TABLE RONDE – La prospective de la prospective de l’enfance
Baptiste Cohen (dir. de projet, Apprentis d’Auteuil) et Katy Lemoine (directrice de l’association Chantelair), Chloé Sallé (juge des enfants), Myriam Bouali (directrice de l’enfance et de la famille de la Seine-Saint-Denis).
Constats des praticiens – confrontation – présentation des scénarii et illustration par chacun des intervenants.
I – Baptiste Cohen (directeur de projet, Apprentis d’Auteuil) et Katy Lemoine (directrice de l’association Chantelair) : présentation du rapport sur la démarche prospective : La protection de l’enfance en 2035
Démarche prospective : Qu’est-ce que l’on veut que l’enfant devienne ?
Constat : crise protéiforme : mesures non effectuées, incompréhensibles pour les familles, pas d’évaluation des méthodes, emplois non pourvus, méconnaissance de la sociologie des parents, manque de coordination…
Ce qu’ils souhaitent éviter : le « syndrome de la grenouille » (une malheureuse grenouille mise à cuire dans une marmite tolère une élévation régulière de la température de l’eau, alors qu’un ébouillantement brutal la ferait réagir aussitôt).
Une démarche accompagnée par Futuribles (Futuribles est un think-tank fondé en 1968. À partir de 1975, il édite une revue éponyme, bimestrielle, francophone, sur le thème de la prospective. : imaginer des tendances et des ruptures).
Plusieurs tendances : politiques publiques…réflexion sur ce à quoi on veut devenir.
Des scénarios :
Scénario global 1 : Rien ne bouge : principe de réalité, manque de coordination entre instances décisionnaires qui conduit à un repli sur soi et maintien d’une organisation en silo ; absence de stratégie nationale cohérente accentue les disparités ; familles accompagnées de manière non coordonnée ; l’épuisement des professionnels s’aggrave.
Scénario global 2 : collégialité des institutions et personnalisation de la prise en charge ; devrait être opposable ; mise en place de référentiels qui s’imposent aux acteurs. De la collégialité au référentiel.
Scénario 3 : le choix de la prévention ; priorité donnée à la prévention (soutien à la parentalité plus précoce) ; désinstitutionalisation des prises en charge ; impact sur les opérateurs ; nouvelles répartitions État (judiciaire)/département pour l’administratif ; transformation culture métiers.
Scénario 4 : Sanitarisation de l’enfance en danger ; les problématiques des jeunes sont de plus en plus observées sous le prisme de la santé mentale ; référentiels élaborés par les autorités de santé.
Il est indispensable de trouver de nouveaux compromis.
Des enjeux :
- L’inversion de la politique publique vers la prévention et la participation des parents
- La participation et la mobilisation des enfants
- La tension entre personnalisation et segmentation des réponses
- La normalisation des pratiques
- La marchandisation de l’action sociale
- La transformation et la libéralisation de l’emploi
- La collégialité de la gouvernance de la Protection de l’enfance
- Une nouvelle répartition des rôles État-départements
II – Chloé Sallé (juge des enfants) : présentation d’un travail de l’AFMJF développant la démarche prospective côté justice sur l’office du juge
Place de l’institution judiciaire ; office du JE
Tendances :
Tendance paternaliste : notions cadres qui doivent guider le juge mais en lui laissant une souplesse ; modèle anachronique
Plus de garanties : en matière civile : audition du mineur, Loi n° 2022-140 du 7 février 2022 relative à la protection des enfants, dite Loi Taquet ; en matière pénale (impartialité)
Evolutions à venir : accès des pièces du dossier, entendre d’autres personnes que celles prévues par le Code de procédure civile.

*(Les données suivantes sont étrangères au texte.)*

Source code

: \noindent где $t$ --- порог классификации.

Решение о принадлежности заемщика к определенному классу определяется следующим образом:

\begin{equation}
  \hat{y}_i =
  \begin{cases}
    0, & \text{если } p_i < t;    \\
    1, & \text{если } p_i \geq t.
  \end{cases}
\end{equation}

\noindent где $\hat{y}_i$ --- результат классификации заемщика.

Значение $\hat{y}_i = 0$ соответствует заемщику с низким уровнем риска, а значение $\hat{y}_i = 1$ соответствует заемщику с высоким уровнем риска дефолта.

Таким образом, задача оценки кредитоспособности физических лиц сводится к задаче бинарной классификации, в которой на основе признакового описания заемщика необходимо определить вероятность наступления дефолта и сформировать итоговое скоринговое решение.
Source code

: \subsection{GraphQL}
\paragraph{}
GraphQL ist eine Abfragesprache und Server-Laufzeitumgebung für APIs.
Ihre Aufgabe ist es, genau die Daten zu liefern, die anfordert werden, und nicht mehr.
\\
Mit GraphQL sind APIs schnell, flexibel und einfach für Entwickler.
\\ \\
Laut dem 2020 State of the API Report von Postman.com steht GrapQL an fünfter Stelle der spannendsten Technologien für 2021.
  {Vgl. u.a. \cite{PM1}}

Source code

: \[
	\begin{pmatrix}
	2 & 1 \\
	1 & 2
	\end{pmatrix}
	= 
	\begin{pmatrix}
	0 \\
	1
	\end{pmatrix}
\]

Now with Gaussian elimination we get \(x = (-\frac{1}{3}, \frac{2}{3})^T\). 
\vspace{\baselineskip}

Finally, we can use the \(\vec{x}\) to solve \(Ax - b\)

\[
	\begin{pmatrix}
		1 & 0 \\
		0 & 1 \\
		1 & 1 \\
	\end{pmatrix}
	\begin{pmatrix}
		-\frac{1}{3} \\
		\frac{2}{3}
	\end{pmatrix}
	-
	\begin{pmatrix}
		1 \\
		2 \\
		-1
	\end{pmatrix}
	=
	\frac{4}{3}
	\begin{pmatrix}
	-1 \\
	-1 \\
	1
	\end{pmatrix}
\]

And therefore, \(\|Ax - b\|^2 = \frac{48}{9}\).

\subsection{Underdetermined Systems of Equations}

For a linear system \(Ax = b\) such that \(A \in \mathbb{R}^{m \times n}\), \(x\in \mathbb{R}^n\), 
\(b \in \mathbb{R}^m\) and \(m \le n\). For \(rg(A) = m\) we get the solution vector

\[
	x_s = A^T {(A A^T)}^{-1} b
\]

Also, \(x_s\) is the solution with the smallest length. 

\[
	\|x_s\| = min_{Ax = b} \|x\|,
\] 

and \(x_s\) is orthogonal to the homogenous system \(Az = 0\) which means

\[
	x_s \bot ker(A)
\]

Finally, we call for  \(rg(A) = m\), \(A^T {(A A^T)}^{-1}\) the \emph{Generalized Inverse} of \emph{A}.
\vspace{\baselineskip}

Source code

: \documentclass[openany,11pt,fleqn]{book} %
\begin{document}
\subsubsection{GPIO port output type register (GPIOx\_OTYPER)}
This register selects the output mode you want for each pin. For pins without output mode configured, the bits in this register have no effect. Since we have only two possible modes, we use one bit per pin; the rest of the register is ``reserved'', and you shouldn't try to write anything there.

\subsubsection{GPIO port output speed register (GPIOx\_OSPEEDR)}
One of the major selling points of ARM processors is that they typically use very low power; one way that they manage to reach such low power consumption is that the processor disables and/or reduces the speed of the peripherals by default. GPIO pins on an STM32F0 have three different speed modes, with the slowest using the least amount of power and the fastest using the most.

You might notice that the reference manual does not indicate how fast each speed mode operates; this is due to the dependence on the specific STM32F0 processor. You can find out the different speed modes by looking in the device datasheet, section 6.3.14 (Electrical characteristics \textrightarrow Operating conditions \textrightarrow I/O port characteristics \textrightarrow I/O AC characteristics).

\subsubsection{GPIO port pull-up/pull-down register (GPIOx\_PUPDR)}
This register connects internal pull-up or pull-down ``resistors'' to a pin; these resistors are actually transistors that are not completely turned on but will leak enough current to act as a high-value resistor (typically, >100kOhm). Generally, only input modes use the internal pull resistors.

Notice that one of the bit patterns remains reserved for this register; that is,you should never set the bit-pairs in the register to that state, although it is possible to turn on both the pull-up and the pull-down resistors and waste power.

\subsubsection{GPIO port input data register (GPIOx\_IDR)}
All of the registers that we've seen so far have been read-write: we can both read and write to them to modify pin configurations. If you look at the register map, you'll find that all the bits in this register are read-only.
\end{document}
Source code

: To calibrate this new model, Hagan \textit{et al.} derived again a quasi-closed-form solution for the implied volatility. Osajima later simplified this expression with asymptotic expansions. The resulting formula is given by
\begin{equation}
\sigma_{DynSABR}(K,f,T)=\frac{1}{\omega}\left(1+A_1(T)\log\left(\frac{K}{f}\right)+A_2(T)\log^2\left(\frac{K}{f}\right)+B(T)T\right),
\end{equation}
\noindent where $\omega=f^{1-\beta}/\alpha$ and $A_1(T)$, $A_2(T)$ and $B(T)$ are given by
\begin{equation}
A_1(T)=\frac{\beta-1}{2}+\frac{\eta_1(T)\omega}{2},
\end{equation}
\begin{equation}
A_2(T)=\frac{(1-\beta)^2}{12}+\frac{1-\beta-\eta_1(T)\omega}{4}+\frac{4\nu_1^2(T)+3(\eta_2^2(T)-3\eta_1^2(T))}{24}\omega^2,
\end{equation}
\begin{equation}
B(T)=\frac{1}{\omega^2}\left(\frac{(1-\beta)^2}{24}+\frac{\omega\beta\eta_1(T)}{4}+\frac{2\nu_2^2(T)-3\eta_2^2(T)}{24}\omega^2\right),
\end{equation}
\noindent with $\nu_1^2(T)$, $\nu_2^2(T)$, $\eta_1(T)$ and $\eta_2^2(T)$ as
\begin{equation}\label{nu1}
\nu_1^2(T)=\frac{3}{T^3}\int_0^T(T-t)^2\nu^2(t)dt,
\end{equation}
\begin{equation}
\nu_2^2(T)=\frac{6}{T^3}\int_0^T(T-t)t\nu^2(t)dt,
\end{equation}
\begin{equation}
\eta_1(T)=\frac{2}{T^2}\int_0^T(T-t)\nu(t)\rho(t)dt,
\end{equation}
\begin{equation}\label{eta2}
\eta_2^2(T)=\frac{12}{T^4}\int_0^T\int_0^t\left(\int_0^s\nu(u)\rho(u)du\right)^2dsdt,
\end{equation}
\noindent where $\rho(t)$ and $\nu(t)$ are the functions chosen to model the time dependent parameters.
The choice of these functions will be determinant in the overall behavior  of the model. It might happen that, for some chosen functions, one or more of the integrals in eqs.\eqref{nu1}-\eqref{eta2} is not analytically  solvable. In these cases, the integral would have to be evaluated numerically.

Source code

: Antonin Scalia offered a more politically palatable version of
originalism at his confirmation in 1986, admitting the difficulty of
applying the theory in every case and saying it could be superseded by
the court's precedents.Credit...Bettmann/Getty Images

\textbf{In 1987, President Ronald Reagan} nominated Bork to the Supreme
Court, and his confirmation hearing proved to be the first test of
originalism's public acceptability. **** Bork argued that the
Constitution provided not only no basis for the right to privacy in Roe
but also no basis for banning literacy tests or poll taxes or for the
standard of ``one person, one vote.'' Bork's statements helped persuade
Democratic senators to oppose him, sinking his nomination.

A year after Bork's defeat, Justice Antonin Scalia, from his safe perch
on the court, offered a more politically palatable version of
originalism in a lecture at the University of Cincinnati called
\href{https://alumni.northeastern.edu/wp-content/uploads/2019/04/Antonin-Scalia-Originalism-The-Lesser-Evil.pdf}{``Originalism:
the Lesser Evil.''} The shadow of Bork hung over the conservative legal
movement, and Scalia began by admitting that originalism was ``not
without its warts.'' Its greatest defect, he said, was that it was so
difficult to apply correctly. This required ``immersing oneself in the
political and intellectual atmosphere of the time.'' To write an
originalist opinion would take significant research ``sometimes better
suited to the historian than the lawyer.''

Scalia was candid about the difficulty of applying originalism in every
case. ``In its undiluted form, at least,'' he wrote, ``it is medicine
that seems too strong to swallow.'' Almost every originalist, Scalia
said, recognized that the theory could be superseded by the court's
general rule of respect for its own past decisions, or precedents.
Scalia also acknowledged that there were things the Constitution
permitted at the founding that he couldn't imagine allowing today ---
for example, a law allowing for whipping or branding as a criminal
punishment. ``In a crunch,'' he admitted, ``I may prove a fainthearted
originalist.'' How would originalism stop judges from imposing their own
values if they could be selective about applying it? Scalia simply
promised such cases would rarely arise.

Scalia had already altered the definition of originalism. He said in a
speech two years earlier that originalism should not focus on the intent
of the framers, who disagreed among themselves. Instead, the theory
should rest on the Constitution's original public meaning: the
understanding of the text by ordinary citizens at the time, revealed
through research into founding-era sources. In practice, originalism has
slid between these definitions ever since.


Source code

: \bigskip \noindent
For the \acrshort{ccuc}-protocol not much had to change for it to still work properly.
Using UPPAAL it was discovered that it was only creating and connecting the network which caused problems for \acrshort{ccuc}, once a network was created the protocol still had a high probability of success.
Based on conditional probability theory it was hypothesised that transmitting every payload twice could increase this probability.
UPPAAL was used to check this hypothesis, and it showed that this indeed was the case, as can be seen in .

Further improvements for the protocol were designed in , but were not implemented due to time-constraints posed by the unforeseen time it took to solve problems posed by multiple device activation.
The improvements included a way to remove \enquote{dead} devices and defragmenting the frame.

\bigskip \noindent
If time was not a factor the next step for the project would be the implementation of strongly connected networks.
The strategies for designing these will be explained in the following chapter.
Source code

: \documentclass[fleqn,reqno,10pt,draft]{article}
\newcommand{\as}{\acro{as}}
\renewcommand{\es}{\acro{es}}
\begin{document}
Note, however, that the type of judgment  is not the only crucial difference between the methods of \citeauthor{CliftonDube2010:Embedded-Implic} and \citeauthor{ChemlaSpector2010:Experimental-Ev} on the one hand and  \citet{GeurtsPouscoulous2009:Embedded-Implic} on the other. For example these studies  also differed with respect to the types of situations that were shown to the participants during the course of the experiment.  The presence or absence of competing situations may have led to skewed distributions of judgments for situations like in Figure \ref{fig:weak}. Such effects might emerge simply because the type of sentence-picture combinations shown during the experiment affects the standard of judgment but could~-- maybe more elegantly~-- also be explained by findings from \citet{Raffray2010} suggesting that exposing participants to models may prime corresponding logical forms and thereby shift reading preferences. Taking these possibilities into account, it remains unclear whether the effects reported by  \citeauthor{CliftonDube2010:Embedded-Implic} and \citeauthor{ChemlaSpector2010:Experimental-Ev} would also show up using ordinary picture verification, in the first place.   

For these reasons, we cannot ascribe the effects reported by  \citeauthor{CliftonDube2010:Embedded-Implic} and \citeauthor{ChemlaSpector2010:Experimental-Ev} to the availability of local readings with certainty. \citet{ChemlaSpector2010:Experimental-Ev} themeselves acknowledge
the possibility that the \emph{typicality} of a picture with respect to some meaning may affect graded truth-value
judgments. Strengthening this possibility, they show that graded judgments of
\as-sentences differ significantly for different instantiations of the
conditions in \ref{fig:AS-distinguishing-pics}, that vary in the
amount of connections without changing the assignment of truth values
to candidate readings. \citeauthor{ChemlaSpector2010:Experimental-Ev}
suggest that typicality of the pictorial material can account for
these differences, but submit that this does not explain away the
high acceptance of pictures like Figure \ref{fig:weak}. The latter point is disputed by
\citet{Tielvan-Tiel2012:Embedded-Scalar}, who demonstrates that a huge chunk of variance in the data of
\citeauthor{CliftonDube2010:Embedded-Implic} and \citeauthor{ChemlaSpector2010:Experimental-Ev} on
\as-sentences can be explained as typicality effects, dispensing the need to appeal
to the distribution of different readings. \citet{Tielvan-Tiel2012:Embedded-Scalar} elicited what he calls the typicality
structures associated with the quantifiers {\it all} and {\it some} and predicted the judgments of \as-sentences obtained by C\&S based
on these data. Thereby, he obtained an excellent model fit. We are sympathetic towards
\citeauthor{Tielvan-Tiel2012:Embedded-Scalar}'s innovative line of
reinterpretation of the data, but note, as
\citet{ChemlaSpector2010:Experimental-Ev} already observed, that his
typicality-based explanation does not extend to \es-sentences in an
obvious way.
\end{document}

Frein : dispositions pas toujours respectées par les juges des enfants (pas d’audition préalable, pas de greffier, audition systématique des mineurs discernants pas toujours respectée en pratique. Pratiques tolérées ; allongement des audiences ; manque de greffiers ; moyens alloués insuffisants ; montée d’un cadre procédural plus strict : crainte de ne pas conserver un office propre au JE.
Le juge des enfants ne tranche pas seulement : rôle relationnel : ce que les enfants sont, ce qu’ils ont à dire, ce qu’ils vont devenir ; créer un cadre sécurisant ; recherche de l’adhésion de la famille ; rôle symbolique de l’audition par le juge.
Impartialité à moduler
2030-2035 : arriver à une sorte de ligne de crête : cohabitation système souple et système légaliste
Office spécifique du JE et pas seulement arbitral, protectionnel avec encore plus de garanties
Garder la possibilité de suivre les enfants, de leur adresser la parole dans un cadre légaliste.
III – Myriam Bouali (directrice de l’enfance et de la famille de la Seine-Saint-Denis) : le rôle de l’aide sociale à l’enfance en fonction des différents scénarii.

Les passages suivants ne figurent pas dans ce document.